Das Thema Nachhaltigkeit wird heute von den meisten Immobilienfondsanbietern berücksichtigt. Wie unterscheidet sich der Ansatz der SFP Gruppe von der Konkurrenz?

Adrian Murer: Bei der SFP Gruppe kommen neben den Direkten Immobilienanlagen auch die Geschäftsbereiche Indirekte Immobilienanlagen und Corporate Finance & Banking dazu. Die Herausforderung ist für uns, einen nachhaltigen Ansatz über die gesamte Gruppe hinweg zu pflegen.
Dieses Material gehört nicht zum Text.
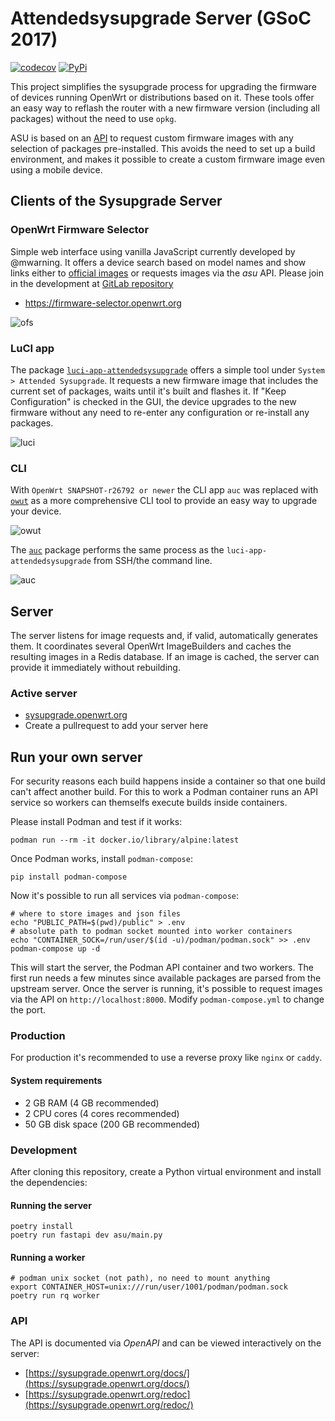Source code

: # Attendedsysupgrade Server (GSoC 2017)

[![codecov](https://codecov.io/gh/aparcar/asu/branch/master/graph/badge.svg)](https://codecov.io/gh/aparcar/asu)
[![PyPi](https://badge.fury.io/py/asu.svg)](https://badge.fury.io/py/asu)

This project simplifies the sysupgrade process for upgrading the firmware of
devices running OpenWrt or distributions based on it. These tools offer an easy
way to reflash the router with a new firmware version
(including all packages) without the need to use `opkg`.

ASU is based on an [API](#api) to request custom firmware images with any
selection of packages pre-installed. This avoids the need to set up a build
environment, and makes it possible to create a custom firmware image even using
a mobile device.

## Clients of the Sysupgrade Server

### OpenWrt Firmware Selector

Simple web interface using vanilla JavaScript currently developed by @mwarning.
It offers a device search based on model names and show links either to
[official images](https://downloads.openwrt.org/) or requests images via the
_asu_ API. Please join in the development at
[GitLab repository](https://gitlab.com/openwrt/web/firmware-selector-openwrt-org)

* <https://firmware-selector.openwrt.org>

![ofs](misc/ofs.png)

### LuCI app

The package
[`luci-app-attendedsysupgrade`](https://github.com/openwrt/luci/tree/master/applications/luci-app-attendedsysupgrade)
offers a simple tool under `System > Attended Sysupgrade`. It requests a new
firmware image that includes the current set of packages, waits until it's built
and flashes it. If "Keep Configuration" is checked in the GUI, the device
upgrades to the new firmware without any need to re-enter any configuration or
re-install any packages.

![luci](misc/luci.png)

### CLI

With `OpenWrt SNAPSHOT-r26792 or newer` the CLI app `auc` was replaced with [`owut`](https://openwrt.org/docs/guide-user/installation/sysupgrade.owut) as a more comprehensive CLI tool to provide an easy way to upgrade your device.

![owut](misc/owut.png)

The [`auc`](https://github.com/openwrt/packages/tree/master/utils/auc) package
performs the same process as the `luci-app-attendedsysupgrade`
from SSH/the command line.

![auc](misc/auc.png)

## Server

The server listens for image requests and, if valid, automatically generates
them. It coordinates several OpenWrt ImageBuilders and caches the resulting
images in a Redis database. If an image is cached, the server can provide it
immediately without rebuilding.

### Active server

* [sysupgrade.openwrt.org](https://sysupgrade.openwrt.org)
* Create a pullrequest to add your server here

## Run your own server

For security reasons each build happens inside a container so that one build
can't affect another build. For this to work a Podman container runs an API
service so workers can themselfs execute builds inside containers.

Please install Podman and test if it works:

    podman run --rm -it docker.io/library/alpine:latest

Once Podman works, install `podman-compose`:

    pip install podman-compose

Now it's possible to run all services via `podman-compose`:

    # where to store images and json files
    echo "PUBLIC_PATH=$(pwd)/public" > .env
    # absolute path to podman socket mounted into worker containers
    echo "CONTAINER_SOCK=/run/user/$(id -u)/podman/podman.sock" >> .env
    podman-compose up -d

This will start the server, the Podman API container and two workers. The first
run needs a few minutes since available packages are parsed from the upstream
server. Once the server is running, it's possible to request images via the API
on `http://localhost:8000`. Modify `podman-compose.yml` to change the port.

### Production

For production it's recommended to use a reverse proxy like `nginx` or `caddy`.

#### System requirements

* 2 GB RAM (4 GB recommended)
* 2 CPU cores (4 cores recommended)
* 50 GB disk space (200 GB recommended)

### Development

After cloning this repository, create a Python virtual environment and install
the dependencies:

#### Running the server

    poetry install
    poetry run fastapi dev asu/main.py

#### Running a worker

    # podman unix socket (not path), no need to mount anything
    export CONTAINER_HOST=unix:///run/user/1001/podman/podman.sock
    poetry run rq worker

### API

The API is documented via _OpenAPI_ and can be viewed interactively on the
server:

* [https://sysupgrade.openwrt.org/docs/](https://sysupgrade.openwrt.org/docs/)
* [https://sysupgrade.openwrt.org/redoc](https://sysupgrade.openwrt.org/redoc/)
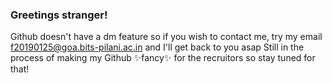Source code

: ### Greetings stranger! 
Github doesn't have a dm feature so if you wish to contact me, try my email f20190125@goa.bits-pilani.ac.in and I'll get back to you asap
Still in the process of making my Github ✨fancy✨ for the recruitors so stay tuned for that!


<!--
**Qarthak/Qarthak** is a ✨ _special_ ✨ repository because its `README.md` (this file) appears on your GitHub profile.

Here are some ideas to get you started:

- 🔭 I’m currently working on ...
- 🌱 I’m currently learning ...
- 👯 I’m looking to collaborate on ...
- 🤔 I’m looking for help with ...
- 💬 Ask me about ...
- 📫 How to reach me: ...
- 😄 Pronouns: ...
- ⚡ Fun fact: ...
-->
Dabei sind die Anforderungen und Herangehensweisen in den Bereichen unterschiedlich. Im Bereich Direkte Immobilienanlagen beschäftigen wir uns zum Beispiel mit Fragestellungen rund um die Energieeffizienz der Gebäude, Verwendung von nachhaltigen Baumaterialien und Mieterzufriedenheit. Bei unseren Indirekten Immobilienanlagen verfolgen wir mehrheitlich den Engagement-Ansatz und führen bezüglich Nachhaltigkeit regelmässig einen vertieften Dialog mit den einzelnen Managern.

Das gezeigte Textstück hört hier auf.